PROBLEM REQUIREMENTS =
Return only the final portion of the entries: the line with "This repository demonstrates" and every line after it, each one exact.
START DATASET RECORDS
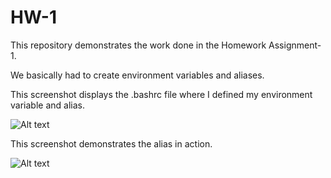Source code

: # HW-1

This repository demonstrates the work done in the Homework Assignment-1.

We basically had to create environment variables and aliases.

This screenshot displays the .bashrc file where I defined my environment variable and alias.

![Alt text](../screenShots/ss_1.png)

This screenshot demonstrates the alias in action.

![Alt text](../screenShots/ss_2.png)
END DATASET RECORDS
EXERCISE ANSWER =
This repository demonstrates the work done in the Homework Assignment-1.

We basically had to create environment variables and aliases.

This screenshot displays the .bashrc file where I defined my environment variable and alias.

![Alt text](../screenShots/ss_1.png)

This screenshot demonstrates the alias in action.

![Alt text](../screenShots/ss_2.png)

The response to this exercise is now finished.